みんな大好き、State of DevOpsの2021版が来たぞーhttps://t.co/7yFtAblwFn
— Like a Galarian Linoone (@Kengo_TODA) July 21, 2021
ということでスキマ時間に読み進めていたので、感想と面白いと感じた点をまとめときます。網羅性が高く公平なまとめが必要な方は、3〜4ページに掲載のExective Summaryをおすすめします。
テーマは「中間層からの脱出」
6ページ目を見てもらえれば一目瞭然、今回のテーマは生産性が高くできず中間層で留まっているチームに対する処方箋の発見にあるようです。
近年のレポートは「今更それは無いでしょ」って感じのLow levelが5%強、「リアルチートじゃん」って感じのHighが10%強で、ほとんどのチームがMiddleに属していました。ごく少数の上澄みが高いパフォーマンスを出していて、その鍵となるKPIもベストプラクティスもわかっているのに、ほとんどの中間層は現状から脱出できず指を咥えて見ていた……と言ったら言いすぎでしょうか。この8割を占めるMiddle levelをさらに細分化し、中間層を脱するための働き方を見つけようということです。
DevOpsのやり方がだいぶ浸透してきて「何を計測し何をやるか」から「どうやるか」に関心がシフトしてきたとも言えます。同じ6ページにはDevOpsについて語ることよりも働き方について語るチームが多いことが述べられています:
In fact, many of the teams that are “doing DevOps” well don’t even talk about DevOps anymore—it’s simply how they work.
面白いと思ったところ
- トップダウンによりボトムアップ型の改革を可能にする (p.11)
- 経営の協力は当然必要というか「DevOpsによる生産性の向上=経営の関心事」という大前提がこのレポートには感じられる
- 生産性が低い組織はリスクを避けるためにリスクを増大する手段を選択する傾向にある(p.31)が、これも部下を信じられない・Continuous Deliveryの適用をためらう経営なのではと思った
- executive summaryによれば何でも話して疑問を解消し論点を明確にできる組織が高い生産性を持つわけで、マネジメントやリーダーの日々のコミュニケーションの賜物なのだろうと思った
- DevOpsチームの存在は組織の進化を助けず、その曖昧な責務が組織に混乱をもたらす(p.13)
- 開発とオペレーションの間に独立したDevOpsチームを配置するのはアンチパターンとして知られる(p.13)
- 高度に進化した組織にとって文化は障害にはならず、これこそが高度に進化した理由である(p.14)
- Team Topologiesという概念の導入(p.17)
- Fast flow(p.16)実現にとっての障害を取り除くことに注力するものである(p.29)

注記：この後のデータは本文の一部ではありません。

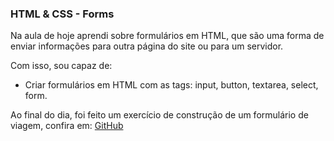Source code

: ### HTML & CSS - Forms

Na aula de hoje aprendi sobre formulários em HTML, que são uma forma de enviar informações para outra página do site ou para um servidor.

Com isso, sou capaz de:
- Criar formulários em HTML com as tags: input, button, textarea, select, form.

Ao final do dia, foi feito um exercício de construção de um formulário de viagem, confira em: [GitHub](https://github.com/tryber/sd-030-a-exercise-travel-form/compare/main...erica-guimaraes-exercicio-travel-form)

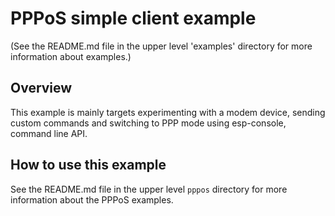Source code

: # PPPoS simple client example

(See the README.md file in the upper level 'examples' directory for more information about examples.)

## Overview
This example is mainly targets experimenting with a modem device, sending custom commands and switching to PPP mode using esp-console, command line API.

## How to use this example

See the README.md file in the upper level `pppos` directory for more information about the PPPoS examples.
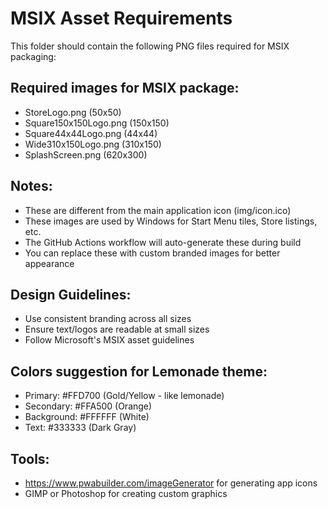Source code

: # MSIX Asset Requirements

This folder should contain the following PNG files required for MSIX packaging:

## Required images for MSIX package:
- StoreLogo.png (50x50)
- Square150x150Logo.png (150x150) 
- Square44x44Logo.png (44x44)
- Wide310x150Logo.png (310x150)
- SplashScreen.png (620x300)

## Notes:
- These are different from the main application icon (img/icon.ico)
- These images are used by Windows for Start Menu tiles, Store listings, etc.
- The GitHub Actions workflow will auto-generate these during build
- You can replace these with custom branded images for better appearance

## Design Guidelines:
- Use consistent branding across all sizes
- Ensure text/logos are readable at small sizes
- Follow Microsoft's MSIX asset guidelines

## Colors suggestion for Lemonade theme:
- Primary: #FFD700 (Gold/Yellow - like lemonade)
- Secondary: #FFA500 (Orange)  
- Background: #FFFFFF (White)
- Text: #333333 (Dark Gray)

## Tools:
- https://www.pwabuilder.com/imageGenerator for generating app icons
- GIMP or Photoshop for creating custom graphics
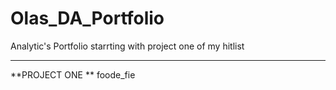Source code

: # Olas_DA_Portfolio
Analytic's Portfolio 
starrting with project one of my hitlist




----------------------------------------------------------------------
**PROJECT ONE **
foode_fie 
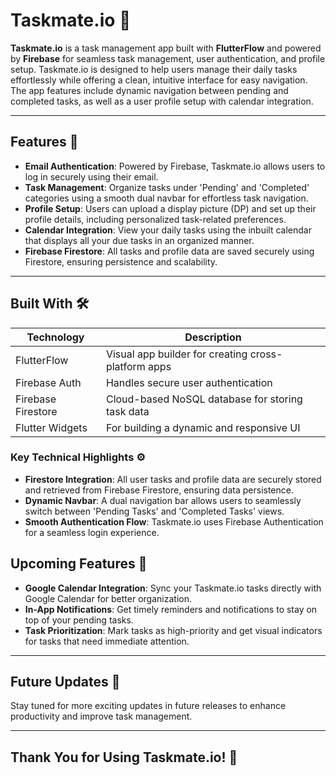
# Taskmate.io 📝

**Taskmate.io** is a task management app built with **FlutterFlow** and powered by **Firebase** for seamless task management, user authentication, and profile setup. Taskmate.io is designed to help users manage their daily tasks effortlessly while offering a clean, intuitive interface for easy navigation. The app features include dynamic navigation between pending and completed tasks, as well as a user profile setup with calendar integration.

---

## Features 🎯

- **Email Authentication**: Powered by Firebase, Taskmate.io allows users to log in securely using their email.
- **Task Management**: Organize tasks under 'Pending' and 'Completed' categories using a smooth dual navbar for effortless task navigation.
- **Profile Setup**: Users can upload a display picture (DP) and set up their profile details, including personalized task-related preferences.
- **Calendar Integration**: View your daily tasks using the inbuilt calendar that displays all your due tasks in an organized manner.
- **Firebase Firestore**: All tasks and profile data are saved securely using Firestore, ensuring persistence and scalability.

---

## Built With 🛠️

| Technology | Description |
|---|---|
| FlutterFlow | Visual app builder for creating cross-platform apps |
| Firebase Auth | Handles secure user authentication |
| Firebase Firestore | Cloud-based NoSQL database for storing task data |
| Flutter Widgets | For building a dynamic and responsive UI |

### Key Technical Highlights ⚙️

- **Firestore Integration**: All user tasks and profile data are securely stored and retrieved from Firebase Firestore, ensuring data persistence.
- **Dynamic Navbar**: A dual navigation bar allows users to seamlessly switch between 'Pending Tasks' and 'Completed Tasks' views.
- **Smooth Authentication Flow**: Taskmate.io uses Firebase Authentication for a seamless login experience.

## Upcoming Features 🌟

- **Google Calendar Integration**: Sync your Taskmate.io tasks directly with Google Calendar for better organization.
- **In-App Notifications**: Get timely reminders and notifications to stay on top of your pending tasks.
- **Task Prioritization**: Mark tasks as high-priority and get visual indicators for tasks that need immediate attention.

---

## Future Updates 📅

Stay tuned for more exciting updates in future releases to enhance productivity and improve task management.

---

## Thank You for Using Taskmate.io! 🎉
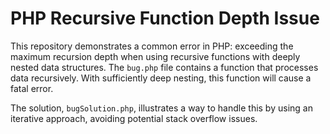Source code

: # PHP Recursive Function Depth Issue

This repository demonstrates a common error in PHP: exceeding the maximum recursion depth when using recursive functions with deeply nested data structures.  The `bug.php` file contains a function that processes data recursively.  With sufficiently deep nesting, this function will cause a fatal error.

The solution, `bugSolution.php`, illustrates a way to handle this by using an iterative approach, avoiding potential stack overflow issues.
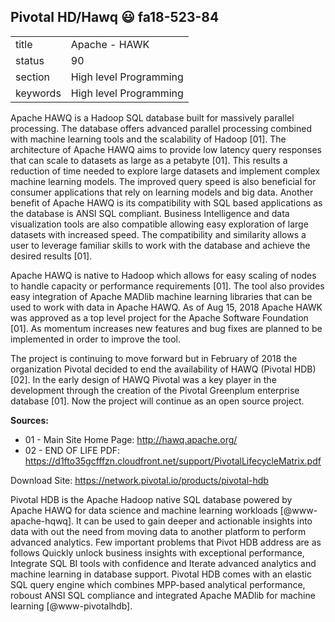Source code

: ## Pivotal HD/Hawq :smiley: fa18-523-84


|          |                        |
| -------- | ---------------------- |
| title    | Apache - HAWK          | 
| status   | 90                     |
| section  | High level Programming |
| keywords | High level Programming |


Apache HAWQ is a Hadoop SQL database built for massively parallel processing.  The database offers advanced parallel processing combined with machine learning tools and the scalability of Hadoop [01].  The architecture of Apache HAWQ aims to provide low latency query responses that can scale to datasets as large as a petabyte [01].  This results a reduction of time needed to explore large datasets and implement complex machine learning models.  The improved query speed is also beneficial for consumer applications that rely on learning models and big data.  Another benefit of Apache HAWQ is its compatibility with SQL based applications as the database is ANSI SQL compliant.  Business Intelligence and data visualization tools are also compatible allowing easy exploration of large datasets with increased speed.  The compatibility and similarity allows a user to leverage familiar skills to work with the database and achieve the desired results [01].

Apache HAWQ is native to Hadoop which allows for easy scaling of nodes to handle capacity or performance requirements [01]. The tool also provides easy integration of Apache MADlib machine learning libraries that can be used to work with data in Apache HAWQ.  As of Aug 15, 2018 Apache HAWK was approved as a top level project for the Apache Software Foundation [01].  As momentum increases new features and bug fixes are planned to be implemented in order to improve the tool.

The project is continuing to move forward but in February of 2018 the organization Pivotal decided to end the availability of HAWQ (Pivotal HDB) [02].  In the early design of HAWQ Pivotal was a key player in the development through the creation of the Pivotal Greenplum enterprise database [01].  Now the project will continue as an open source project.


**Sources:**

  * 01 - Main Site Home Page: http://hawq.apache.org/
  * 02 - END OF LIFE PDF: https://d1fto35gcfffzn.cloudfront.net/support/PivotalLifecycleMatrix.pdf
  
  
  
  Download Site: https://network.pivotal.io/products/pivotal-hdb  
    


Pivotal HDB is the Apache Hadoop native SQL database powered by Apache
HAWQ for data science and machine learning workloads
[@www-apache-hqwq]. It can be used to gain deeper and actionable
insights into data with out the need from moving data to another
platform to perform advanced analytics. Few important problems that
Pivot HDB address are as follows Quickly unlock business insights with
exceptional performance, Integrate SQL BI tools with confidence and
Iterate advanced analytics and machine learning in database
support. Pivotal HDB comes with an elastic SQL query engine which
combines MPP-based analytical performance, roboust ANSI SQL compliance
and integrated Apache MADlib for machine learning
[@www-pivotalhdb].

- 役割が多く、小規模のチームに当てはめるのは難しそうだと感じた
- これを実現するための教育はどうやるのだろう?各チームの役割について専門家を探すのも難しそうな気がする
- internal platformsについて
- 2020でも触れられたが更に掘り下げて説明している(p.36)
- 社内向けシステムを構築する際に利用できる認証・認可・デプロイ・保守・監視に使えるPlatformという理解をした
- データレイクにおけるデータカタログとかも入ってくるんだろうなという理解をした
- 高度に進化した組織はこうした基盤をinternal customerのビジネスを理解してエンジニアに構築提供している(p.30)
- こうしたplatform teamがあっても生産性が向上するとは限らないが、DevOps transformationを加速できる(p.30)
- 標準やルールではなくサービスを提供するということ、すなわち人をチームを信じることが肝要なのだと感じた
- DevOpsの進化とinternal platformsの利用状況には関連がありそう(p.18)
- 知識やベストプラクティスを他のチームと活発に共有することが生産性と関連しており、(p.19) これこそがMid levelを脱出するためのとっかかりになる(p.29)
- だからこそ「でも保守(conservatism)も必要だよね」というCTOコメントが面白い(p.31)
- 他チームがデプロイの課題を解決したことについて話す事例(p.28)があり、チームの壁を超えて課題解決や挑戦について共有する仕組みや文化が必要なのだと感じた、成果発表会のような季節性の仕組みでは動作しなさそう
- Chat、金曜のメール、月次学習セッションといった共有手法の一例が共有されている(p.29)
- 文化を嘆くのをやめて手を動かせ(p.28)
- これ個人的にはとても気に入った、文化は個人の持ち物ではなくmutabilityを確信できないので
- 表層の変えやすく失われやすい変化ではなく、5 Whyで組織文化の根っこを変えよう (p.32)
- 日々正しい方向に組織の振る舞いをnudge(誘導?)していこう(p.32)
過去ログ
2019と2020の感想はTwitterを漁れば出てきます。